Although I didn’t realize it at the time, my email workflow was ripe for disruption. A quick smattering of my email behaviors includes, but is not limited to:

  • Marking emails I’ve read as unread to act as a reminder to reply at a future time.
  • Keeping emails in my inbox to reference at certain points in the future.
  • Having multiple email addresses to confront different needs; I’ve long maintained a separate email for personal use, work use, marketing use, newsletter use, and a separate email for my Apple ID.
  • Having to decide between archiving or deleting emails based on a perceived level of importance per email received.
  • Avoiding all sorts of email newsletters that have been raved about by friends and colleagues for fear of clogging up my email.

I find it somewhat embarrassing to admit that I didn’t know how bad my email habits had become.

My email habits have culminated after years of trial and error.

  • I tried Mailbox’s “Snoozing” features, where you snooze an email until a certain point in the future in order to achieve a zen-like Inbox Zero.
  • I tried to send emails to Things if they housed a task.
  • I tried archiving everything instead of archiving or deleting certain types of emails.
  • I tried filing and setting up rules for different senders to keep a more calm primary inbox.

None of these things ever worked for me.

  • Snoozing an email just delays the inevitable and provides a false sense of Inbox Zero security.
  • Sending an email to Things to act as a task just moved the task from one inbox to the other — it didn’t make completing that task any easier.
  • Archiving every email (instead of deleting unneeded emails) led to a bunch of email clogging every search I’d make for an old email.
  • Setting up folders and rules for handling different types of senders worked well for a while, before I signed up for a new IMAP service and the service automatically created a whole whack of extra email folders for organization.

My email habits and workflows were nothing to write home about.
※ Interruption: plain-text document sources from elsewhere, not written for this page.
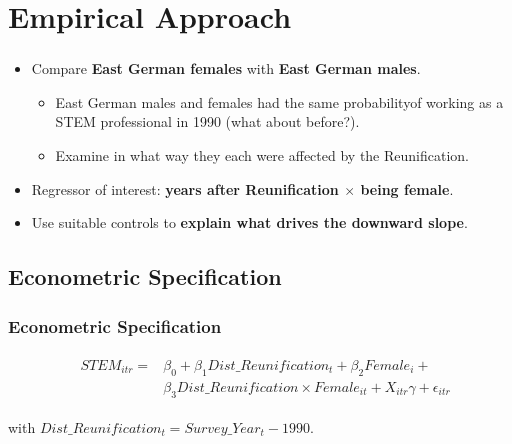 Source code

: \documentclass[11pt, aspectratio=1610, xcolor={dvipsnames}]{beamer}
\newcommand{\highlight}[1]{\textbf{\textcolor{PineGreen}{#1}}}
\begin{document}
	\section{Empirical Approach}
	\begin{frame}
		\frametitle{}
		
		\begin{itemize}
			\item Compare \highlight{East German females} with  \highlight{East German males}.
			\begin{itemize}
				\item East German males and females had the same probability\linebreak of working as a STEM professional in 1990 (what about before?).
				\item Examine in what way they each were affected by the Reunification.
			\end{itemize}
			\item Regressor of interest: \highlight{years after Reunification $\times$ being female}.
			\item Use suitable controls to \highlight{explain what drives the downward slope}.
		\end{itemize}
		
		
	\end{frame}
	
	\subsection{Econometric Specification}
	\begin{frame}
		\frametitle{Econometric Specification}
		
			{\linespread{1}\normalsize
				\begin{align}
					&\begin{aligned}
						\label{eq:spec}
						STEM_{itr} =& \beta_{0} + \beta_{1} Dist\_Reunification_{t} + \beta_{2} Female_{i} +\\
						&\beta_{3} Dist\_Reunification \times Female_{it} + X_{itr} \gamma + \epsilon_{itr}
					\end{aligned}
				\end{align}
				
				\vspace{1cm}
				
				\hspace{6.2em} with $Dist\_Reunification_{t} = Survey\_Year_{t} - 1990$.
			}
		
	\end{frame}
	
\end{document}

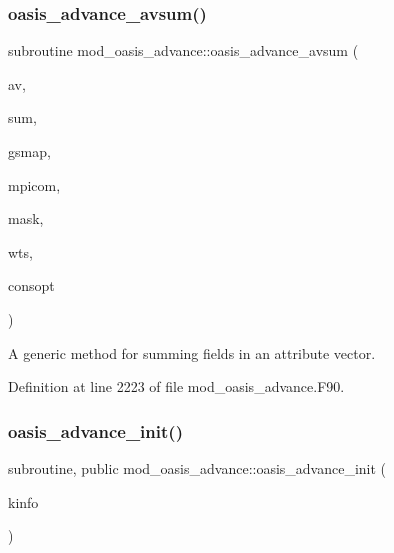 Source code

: \mbox{\label{namespacemod__oasis__advance_acf8f4a02082ba2d9f32f0835ad14e11d}} 
\subsubsection{\texorpdfstring{oasis\+\_\+advance\+\_\+avsum()}{oasis\_advance\_avsum()}}
{\footnotesize\ttfamily subroutine mod\+\_\+oasis\+\_\+advance\+::oasis\+\_\+advance\+\_\+avsum (\begin{DoxyParamCaption}\item[{type(mct\+\_\+avect), intent(in)}]{av,  }\item[{real(kind=ip\+\_\+r8\+\_\+p), dimension(\+:), intent(inout)}]{sum,  }\item[{type(mct\+\_\+gsmap), intent(in)}]{gsmap,  }\item[{integer(kind=ip\+\_\+i4\+\_\+p), intent(in)}]{mpicom,  }\item[{integer(kind=ip\+\_\+i4\+\_\+p), dimension(\+:), intent(in), optional}]{mask,  }\item[{real(kind=ip\+\_\+r8\+\_\+p), dimension(\+:), intent(in), optional}]{wts,  }\item[{character(len=ic\+\_\+med), intent(in), optional}]{consopt }\end{DoxyParamCaption})\hspace{0.3cm}{\ttfamily [private]}}



A generic method for summing fields in an attribute vector. 



Definition at line 2223 of file mod\+\_\+oasis\+\_\+advance.\+F90.

\mbox{\label{namespacemod__oasis__advance_a480bfe5b333300c1084af8f9c239a81d}} 
\subsubsection{\texorpdfstring{oasis\+\_\+advance\+\_\+init()}{oasis\_advance\_init()}}
{\footnotesize\ttfamily subroutine, public mod\+\_\+oasis\+\_\+advance\+::oasis\+\_\+advance\+\_\+init (\begin{DoxyParamCaption}\item[{integer(kind=ip\+\_\+i4\+\_\+p), intent(inout)}]{kinfo }\end{DoxyParamCaption})}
I hadn’t reached a point of email bankruptcy just yet, but I also know I have never been able to take advantage of the technology like others have tried.

HEY has disrupted nearly every element of my email workflow. HEY has allowed me to experience a new level of email productivity, and it has even created a new sense of zen-like Inbox Zero in my Imbox, without archiving, deleting, or snoozing.

HEY has actually created enough breathing room in my email life that I’ve searched out new newsletters to subscribe to. I’m no longer afraid of adding to my email inbox.

HEY is my favorite new service to launch. Ever. I’ve worked with and tested all sorts of services doing this job for The Sweet Setup, and HEY is the most revolutionary product I’ve ever tried.

I’m absolutely smitten with HEY.

The Screener: An Assistant for Your Mail

Our office’s actual mailbox — you know, the one with flyers and coupons for the local co-op — is a short walk down the street and my boss uses the mailbox as an opportunity each morning to go for a short walk. Once he returns, he’ll walk from desk to desk in the office dropping off letters and paraphernalia as he goes. Sometimes the stuff he drops on my desk is important. Sometimes it’s trash. Sometimes it’s so urgent, it was due yesterday.

I’ve often imagined what it’d be like if my boss knew exactly which things were important to me and which things were a waste of time.

That’s HEY’s Screener, and it’s awesome. It’s like having an assistant sifting through the weeds without having to put in any effort.

The Screener is most active in HEY’s first week or two. Each sender comes in — whether they’re daily, weekly, or monthly senders — and you have to decide whether their stuff is worthy seeing on a regular basis. If you hit “No” in the Screener, you’ll never see emails from that sender again.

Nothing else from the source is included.